Dawn Redwood - Metasequoia glyptostrobodies
In front of you stands a living fossil, once thought to be extinct, and only recently rediscovered due to a peculiar combination of circumstances and lore that seems to come right out of the pages of a storybook.
As the story goes, in 1941 with the threat of a full-scale Japanese invasion of mainland China, exploration for new, safer territories began into the previously remote portions on the country. One day while conducting his survey in the Sichuan Provinces, a forester by the name of T. Kan chanced upon a tree unlike anything he had ever seen before or was even remotely familiar with. That tree was huge, and even today we do not know the ultimate size of dawn redwoods growing in gardens and parks across North America since most were planted less than one hundred years ago - not very long for trees that can live to be several centuries old!
Botanists in Nanking were baffled by this mysterious tree, and could only conclude that it was unknown to science.

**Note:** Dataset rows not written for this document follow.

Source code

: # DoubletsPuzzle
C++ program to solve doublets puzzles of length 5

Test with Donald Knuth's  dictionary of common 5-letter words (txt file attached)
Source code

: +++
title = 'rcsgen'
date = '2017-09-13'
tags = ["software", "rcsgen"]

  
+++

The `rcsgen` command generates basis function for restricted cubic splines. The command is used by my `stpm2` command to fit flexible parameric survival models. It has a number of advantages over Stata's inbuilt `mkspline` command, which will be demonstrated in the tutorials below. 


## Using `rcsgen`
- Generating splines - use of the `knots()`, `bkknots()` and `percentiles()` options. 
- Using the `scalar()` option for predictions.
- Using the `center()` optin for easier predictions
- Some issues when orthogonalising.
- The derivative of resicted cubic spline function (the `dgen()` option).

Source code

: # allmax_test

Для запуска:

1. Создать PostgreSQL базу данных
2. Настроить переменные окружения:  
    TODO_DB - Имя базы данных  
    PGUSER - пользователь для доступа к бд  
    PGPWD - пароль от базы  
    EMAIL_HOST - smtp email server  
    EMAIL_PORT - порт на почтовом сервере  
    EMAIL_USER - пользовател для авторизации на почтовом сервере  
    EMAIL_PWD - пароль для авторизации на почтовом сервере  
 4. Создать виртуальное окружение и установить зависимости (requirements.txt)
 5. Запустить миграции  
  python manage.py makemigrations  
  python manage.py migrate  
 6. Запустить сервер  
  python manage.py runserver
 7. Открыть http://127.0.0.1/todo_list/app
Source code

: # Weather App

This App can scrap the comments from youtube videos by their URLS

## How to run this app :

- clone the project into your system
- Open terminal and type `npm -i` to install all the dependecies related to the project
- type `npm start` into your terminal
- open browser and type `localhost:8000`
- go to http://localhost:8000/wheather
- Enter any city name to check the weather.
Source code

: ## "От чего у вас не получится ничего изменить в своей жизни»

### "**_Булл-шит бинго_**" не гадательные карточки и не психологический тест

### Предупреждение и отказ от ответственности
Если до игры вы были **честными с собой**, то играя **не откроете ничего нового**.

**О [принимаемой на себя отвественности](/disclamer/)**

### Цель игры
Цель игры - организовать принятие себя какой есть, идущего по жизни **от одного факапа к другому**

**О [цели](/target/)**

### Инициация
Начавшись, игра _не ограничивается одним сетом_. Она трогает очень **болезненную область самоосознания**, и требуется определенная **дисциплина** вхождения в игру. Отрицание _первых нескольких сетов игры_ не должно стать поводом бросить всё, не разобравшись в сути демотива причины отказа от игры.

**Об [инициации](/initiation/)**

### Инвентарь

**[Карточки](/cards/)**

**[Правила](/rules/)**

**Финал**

It created quite a stir in the botanical world, and by 1946 it was on its way to being collected and propagated around the world, today existing in parks, yards and gardens in many different countries and continents.
Metasequoia glyptostroboides, or dawn redwood, is an ancient species of conifer. Dawn redwoods and baldcypresses, along with coastal and Sierra redwoods and many other species - a total of ten in all - are all members of the Redwood family, or Taxodiaceae.
Interestingly, the dawn redwood is a deciduous conifer; that is, it sheds its needles every fall. Known from the fossil records to have once grown here in North America many millions of years ago, it is truly special to see it once again growing in North America - in fact, growing right here in front of you!